▸ **What the task requires**: Where the string "PRIMARY" occurs in the material below, report the whole line.

▸ **Extracted records**:
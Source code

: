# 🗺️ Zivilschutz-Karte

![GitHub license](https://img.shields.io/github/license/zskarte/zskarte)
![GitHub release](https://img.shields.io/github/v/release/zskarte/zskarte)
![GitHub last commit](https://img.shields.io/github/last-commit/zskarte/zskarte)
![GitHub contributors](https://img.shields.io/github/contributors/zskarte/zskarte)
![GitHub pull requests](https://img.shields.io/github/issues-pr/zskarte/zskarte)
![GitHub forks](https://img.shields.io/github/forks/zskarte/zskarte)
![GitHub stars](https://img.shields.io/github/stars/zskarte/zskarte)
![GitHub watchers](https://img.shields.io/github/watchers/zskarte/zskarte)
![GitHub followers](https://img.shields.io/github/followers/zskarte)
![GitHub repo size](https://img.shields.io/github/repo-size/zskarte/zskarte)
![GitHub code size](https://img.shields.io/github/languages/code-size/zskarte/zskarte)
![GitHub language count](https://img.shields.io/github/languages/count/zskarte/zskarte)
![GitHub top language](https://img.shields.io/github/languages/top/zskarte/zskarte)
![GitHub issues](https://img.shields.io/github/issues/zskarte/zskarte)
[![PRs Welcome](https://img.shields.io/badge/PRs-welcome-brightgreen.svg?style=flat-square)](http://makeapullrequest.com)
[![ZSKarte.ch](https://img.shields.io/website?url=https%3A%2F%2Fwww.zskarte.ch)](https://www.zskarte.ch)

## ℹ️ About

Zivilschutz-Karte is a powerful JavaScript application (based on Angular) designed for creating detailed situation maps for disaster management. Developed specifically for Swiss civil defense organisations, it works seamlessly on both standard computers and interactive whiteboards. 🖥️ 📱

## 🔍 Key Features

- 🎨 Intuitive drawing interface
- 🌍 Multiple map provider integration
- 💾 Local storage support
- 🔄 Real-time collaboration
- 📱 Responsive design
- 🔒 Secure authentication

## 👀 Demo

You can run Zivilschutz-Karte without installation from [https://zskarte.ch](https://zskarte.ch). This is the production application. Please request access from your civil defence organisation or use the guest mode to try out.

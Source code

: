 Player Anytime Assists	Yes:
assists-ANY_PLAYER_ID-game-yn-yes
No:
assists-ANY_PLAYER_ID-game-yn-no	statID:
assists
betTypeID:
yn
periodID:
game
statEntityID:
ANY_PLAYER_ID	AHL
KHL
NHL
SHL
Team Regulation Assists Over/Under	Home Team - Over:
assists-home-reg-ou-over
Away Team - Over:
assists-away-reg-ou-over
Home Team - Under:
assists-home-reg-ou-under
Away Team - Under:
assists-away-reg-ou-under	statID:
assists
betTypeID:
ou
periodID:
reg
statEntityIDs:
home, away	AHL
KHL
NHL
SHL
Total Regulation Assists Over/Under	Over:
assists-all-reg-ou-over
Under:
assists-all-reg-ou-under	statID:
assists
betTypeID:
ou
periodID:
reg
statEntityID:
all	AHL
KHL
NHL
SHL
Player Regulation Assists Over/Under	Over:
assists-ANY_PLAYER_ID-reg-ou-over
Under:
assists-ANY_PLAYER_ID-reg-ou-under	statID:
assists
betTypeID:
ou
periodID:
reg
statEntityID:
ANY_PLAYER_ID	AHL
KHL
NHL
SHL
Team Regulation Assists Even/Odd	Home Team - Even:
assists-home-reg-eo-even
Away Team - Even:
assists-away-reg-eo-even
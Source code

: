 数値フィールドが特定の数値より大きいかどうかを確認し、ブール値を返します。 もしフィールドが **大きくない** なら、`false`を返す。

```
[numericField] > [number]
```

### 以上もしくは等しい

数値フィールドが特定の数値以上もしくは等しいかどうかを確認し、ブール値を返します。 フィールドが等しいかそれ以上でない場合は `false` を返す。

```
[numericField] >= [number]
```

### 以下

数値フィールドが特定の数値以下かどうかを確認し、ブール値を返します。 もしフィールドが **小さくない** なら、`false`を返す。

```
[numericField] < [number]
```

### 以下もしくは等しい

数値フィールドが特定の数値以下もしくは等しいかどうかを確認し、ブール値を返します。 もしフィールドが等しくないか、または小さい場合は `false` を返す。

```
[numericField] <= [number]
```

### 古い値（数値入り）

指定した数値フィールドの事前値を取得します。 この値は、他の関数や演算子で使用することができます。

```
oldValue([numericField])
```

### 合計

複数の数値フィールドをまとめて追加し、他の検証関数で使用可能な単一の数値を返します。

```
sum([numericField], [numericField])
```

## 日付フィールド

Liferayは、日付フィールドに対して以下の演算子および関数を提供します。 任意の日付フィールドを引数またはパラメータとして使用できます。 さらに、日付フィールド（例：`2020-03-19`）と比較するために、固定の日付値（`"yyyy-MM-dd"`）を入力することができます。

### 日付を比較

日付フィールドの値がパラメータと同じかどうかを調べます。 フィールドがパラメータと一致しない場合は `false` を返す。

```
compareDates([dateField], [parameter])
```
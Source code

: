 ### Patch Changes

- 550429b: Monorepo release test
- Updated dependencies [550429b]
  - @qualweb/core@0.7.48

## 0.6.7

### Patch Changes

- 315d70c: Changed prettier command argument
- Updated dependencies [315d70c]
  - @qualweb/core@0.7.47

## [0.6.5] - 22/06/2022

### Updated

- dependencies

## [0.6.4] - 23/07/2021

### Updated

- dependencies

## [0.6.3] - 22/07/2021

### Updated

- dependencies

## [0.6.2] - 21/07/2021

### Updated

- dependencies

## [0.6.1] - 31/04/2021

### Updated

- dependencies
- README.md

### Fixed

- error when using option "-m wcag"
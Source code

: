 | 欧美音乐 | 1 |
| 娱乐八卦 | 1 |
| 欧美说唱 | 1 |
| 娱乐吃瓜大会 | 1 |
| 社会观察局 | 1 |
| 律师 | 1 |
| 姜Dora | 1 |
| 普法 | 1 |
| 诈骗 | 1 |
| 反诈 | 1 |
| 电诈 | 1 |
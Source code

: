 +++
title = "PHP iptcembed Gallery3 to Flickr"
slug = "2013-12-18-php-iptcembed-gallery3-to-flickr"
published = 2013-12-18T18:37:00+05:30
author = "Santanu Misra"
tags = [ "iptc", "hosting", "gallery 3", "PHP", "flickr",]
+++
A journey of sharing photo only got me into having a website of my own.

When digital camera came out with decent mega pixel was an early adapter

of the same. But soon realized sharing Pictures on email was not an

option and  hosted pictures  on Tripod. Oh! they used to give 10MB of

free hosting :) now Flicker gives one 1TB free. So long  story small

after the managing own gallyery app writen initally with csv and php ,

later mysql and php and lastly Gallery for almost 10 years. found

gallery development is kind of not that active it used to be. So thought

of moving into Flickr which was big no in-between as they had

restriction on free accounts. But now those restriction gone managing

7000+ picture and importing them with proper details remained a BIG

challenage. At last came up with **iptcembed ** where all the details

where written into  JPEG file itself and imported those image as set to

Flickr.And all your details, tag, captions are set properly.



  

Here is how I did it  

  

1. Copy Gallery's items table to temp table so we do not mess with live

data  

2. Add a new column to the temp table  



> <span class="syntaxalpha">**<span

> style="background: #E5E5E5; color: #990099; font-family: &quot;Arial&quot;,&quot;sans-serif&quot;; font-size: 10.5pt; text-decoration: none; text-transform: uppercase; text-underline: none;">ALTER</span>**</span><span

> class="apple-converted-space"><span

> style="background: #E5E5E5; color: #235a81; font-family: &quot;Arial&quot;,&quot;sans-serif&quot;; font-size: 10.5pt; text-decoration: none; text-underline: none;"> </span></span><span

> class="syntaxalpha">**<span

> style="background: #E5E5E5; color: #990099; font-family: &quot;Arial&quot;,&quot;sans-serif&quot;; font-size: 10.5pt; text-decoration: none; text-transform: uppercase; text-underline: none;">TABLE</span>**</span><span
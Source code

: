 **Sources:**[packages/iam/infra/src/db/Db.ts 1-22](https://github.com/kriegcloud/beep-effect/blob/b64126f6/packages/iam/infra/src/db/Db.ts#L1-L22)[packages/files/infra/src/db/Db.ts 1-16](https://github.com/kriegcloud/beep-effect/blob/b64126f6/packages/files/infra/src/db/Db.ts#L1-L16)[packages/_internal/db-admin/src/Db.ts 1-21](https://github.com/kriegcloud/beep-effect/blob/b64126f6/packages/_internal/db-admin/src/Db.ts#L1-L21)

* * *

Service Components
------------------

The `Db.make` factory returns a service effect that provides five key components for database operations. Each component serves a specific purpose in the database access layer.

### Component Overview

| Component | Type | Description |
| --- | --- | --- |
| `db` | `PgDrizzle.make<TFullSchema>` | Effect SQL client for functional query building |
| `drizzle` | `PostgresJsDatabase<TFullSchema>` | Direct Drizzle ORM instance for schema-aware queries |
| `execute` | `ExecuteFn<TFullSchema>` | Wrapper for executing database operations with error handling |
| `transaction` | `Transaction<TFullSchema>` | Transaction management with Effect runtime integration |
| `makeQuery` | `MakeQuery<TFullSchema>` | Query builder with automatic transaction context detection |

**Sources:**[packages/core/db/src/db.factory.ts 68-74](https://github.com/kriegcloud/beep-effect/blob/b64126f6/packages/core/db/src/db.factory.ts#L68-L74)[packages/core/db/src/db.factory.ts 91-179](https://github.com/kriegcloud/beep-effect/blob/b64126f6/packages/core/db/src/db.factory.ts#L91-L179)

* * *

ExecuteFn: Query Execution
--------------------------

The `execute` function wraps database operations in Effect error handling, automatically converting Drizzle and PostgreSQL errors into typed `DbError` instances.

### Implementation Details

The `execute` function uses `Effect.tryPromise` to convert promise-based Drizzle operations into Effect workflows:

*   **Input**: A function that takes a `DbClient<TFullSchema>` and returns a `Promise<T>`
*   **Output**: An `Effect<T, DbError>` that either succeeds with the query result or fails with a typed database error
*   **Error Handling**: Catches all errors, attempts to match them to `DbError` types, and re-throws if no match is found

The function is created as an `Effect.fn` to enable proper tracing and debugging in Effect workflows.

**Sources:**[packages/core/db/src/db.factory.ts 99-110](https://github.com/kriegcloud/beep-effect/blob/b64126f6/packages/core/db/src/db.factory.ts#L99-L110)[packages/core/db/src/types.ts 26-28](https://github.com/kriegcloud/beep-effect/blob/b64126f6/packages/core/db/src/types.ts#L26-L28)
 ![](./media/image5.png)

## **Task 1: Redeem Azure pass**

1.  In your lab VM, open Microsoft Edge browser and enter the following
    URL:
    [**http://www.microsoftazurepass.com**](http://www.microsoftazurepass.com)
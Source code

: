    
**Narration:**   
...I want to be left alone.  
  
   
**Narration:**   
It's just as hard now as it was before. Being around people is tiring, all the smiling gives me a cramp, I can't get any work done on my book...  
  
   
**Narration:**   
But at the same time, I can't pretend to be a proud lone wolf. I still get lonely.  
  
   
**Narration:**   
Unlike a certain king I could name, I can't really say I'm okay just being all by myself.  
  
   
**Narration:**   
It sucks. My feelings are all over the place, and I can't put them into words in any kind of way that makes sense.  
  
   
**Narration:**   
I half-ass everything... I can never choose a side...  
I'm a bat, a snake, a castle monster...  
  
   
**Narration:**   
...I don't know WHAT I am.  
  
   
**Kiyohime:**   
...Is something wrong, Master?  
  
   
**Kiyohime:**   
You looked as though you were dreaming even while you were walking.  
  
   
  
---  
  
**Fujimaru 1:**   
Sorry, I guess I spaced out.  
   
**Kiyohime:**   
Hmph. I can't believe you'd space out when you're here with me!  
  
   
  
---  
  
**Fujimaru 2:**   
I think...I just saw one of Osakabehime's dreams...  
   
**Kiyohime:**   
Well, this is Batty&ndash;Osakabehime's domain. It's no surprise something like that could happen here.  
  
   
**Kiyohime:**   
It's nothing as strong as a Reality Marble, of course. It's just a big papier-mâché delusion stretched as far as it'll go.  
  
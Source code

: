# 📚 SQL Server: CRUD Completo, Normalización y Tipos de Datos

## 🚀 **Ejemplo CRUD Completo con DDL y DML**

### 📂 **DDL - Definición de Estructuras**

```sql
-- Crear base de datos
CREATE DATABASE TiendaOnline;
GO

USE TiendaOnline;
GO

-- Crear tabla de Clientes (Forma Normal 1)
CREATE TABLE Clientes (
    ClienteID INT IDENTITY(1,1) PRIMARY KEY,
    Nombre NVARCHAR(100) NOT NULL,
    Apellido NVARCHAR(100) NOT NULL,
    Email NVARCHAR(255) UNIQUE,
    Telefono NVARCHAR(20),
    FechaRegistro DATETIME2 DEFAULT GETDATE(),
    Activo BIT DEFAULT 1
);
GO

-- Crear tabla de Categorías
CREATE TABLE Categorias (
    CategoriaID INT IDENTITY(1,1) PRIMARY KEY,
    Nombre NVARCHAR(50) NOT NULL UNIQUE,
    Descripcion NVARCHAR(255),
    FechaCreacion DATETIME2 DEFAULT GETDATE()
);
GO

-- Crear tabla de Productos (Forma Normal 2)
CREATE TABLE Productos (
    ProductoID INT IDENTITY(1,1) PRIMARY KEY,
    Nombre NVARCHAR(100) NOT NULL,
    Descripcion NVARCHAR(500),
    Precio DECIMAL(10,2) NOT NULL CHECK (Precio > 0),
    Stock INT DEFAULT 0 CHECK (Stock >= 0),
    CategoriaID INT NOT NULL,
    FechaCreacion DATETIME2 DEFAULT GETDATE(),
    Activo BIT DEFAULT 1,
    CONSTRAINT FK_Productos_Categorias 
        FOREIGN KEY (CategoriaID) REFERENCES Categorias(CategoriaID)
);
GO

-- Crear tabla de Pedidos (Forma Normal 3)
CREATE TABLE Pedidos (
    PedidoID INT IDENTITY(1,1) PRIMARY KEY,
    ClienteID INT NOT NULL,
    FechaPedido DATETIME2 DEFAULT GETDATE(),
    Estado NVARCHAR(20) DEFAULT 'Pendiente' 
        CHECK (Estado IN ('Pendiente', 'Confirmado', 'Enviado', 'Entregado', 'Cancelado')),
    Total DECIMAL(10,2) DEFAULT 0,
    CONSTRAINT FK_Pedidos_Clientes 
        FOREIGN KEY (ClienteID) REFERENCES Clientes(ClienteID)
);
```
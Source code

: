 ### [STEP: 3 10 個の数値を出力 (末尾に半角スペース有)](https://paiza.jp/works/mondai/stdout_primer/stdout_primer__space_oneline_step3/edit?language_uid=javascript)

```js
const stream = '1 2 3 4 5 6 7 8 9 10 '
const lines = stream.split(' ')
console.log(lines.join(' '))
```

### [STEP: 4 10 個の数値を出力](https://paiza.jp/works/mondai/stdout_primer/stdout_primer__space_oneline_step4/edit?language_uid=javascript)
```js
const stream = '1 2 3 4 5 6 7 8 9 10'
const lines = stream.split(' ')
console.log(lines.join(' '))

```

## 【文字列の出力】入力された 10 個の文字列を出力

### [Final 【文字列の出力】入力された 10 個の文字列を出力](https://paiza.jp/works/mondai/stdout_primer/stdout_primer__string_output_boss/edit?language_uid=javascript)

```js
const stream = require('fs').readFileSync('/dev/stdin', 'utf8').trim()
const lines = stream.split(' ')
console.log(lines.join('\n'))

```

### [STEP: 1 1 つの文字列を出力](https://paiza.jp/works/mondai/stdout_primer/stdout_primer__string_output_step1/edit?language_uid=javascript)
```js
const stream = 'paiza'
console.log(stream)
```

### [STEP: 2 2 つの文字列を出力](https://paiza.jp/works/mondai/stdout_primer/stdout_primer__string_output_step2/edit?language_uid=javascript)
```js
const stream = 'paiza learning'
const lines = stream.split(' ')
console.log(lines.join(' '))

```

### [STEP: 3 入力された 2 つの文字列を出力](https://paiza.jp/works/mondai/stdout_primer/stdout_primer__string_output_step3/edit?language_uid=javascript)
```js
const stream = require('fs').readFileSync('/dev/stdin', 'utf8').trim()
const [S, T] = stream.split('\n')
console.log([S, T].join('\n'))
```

▸ **Answer below**:
    ClienteID INT IDENTITY(1,1) PRIMARY KEY,
    CategoriaID INT IDENTITY(1,1) PRIMARY KEY,
    ProductoID INT IDENTITY(1,1) PRIMARY KEY,
    PedidoID INT IDENTITY(1,1) PRIMARY KEY,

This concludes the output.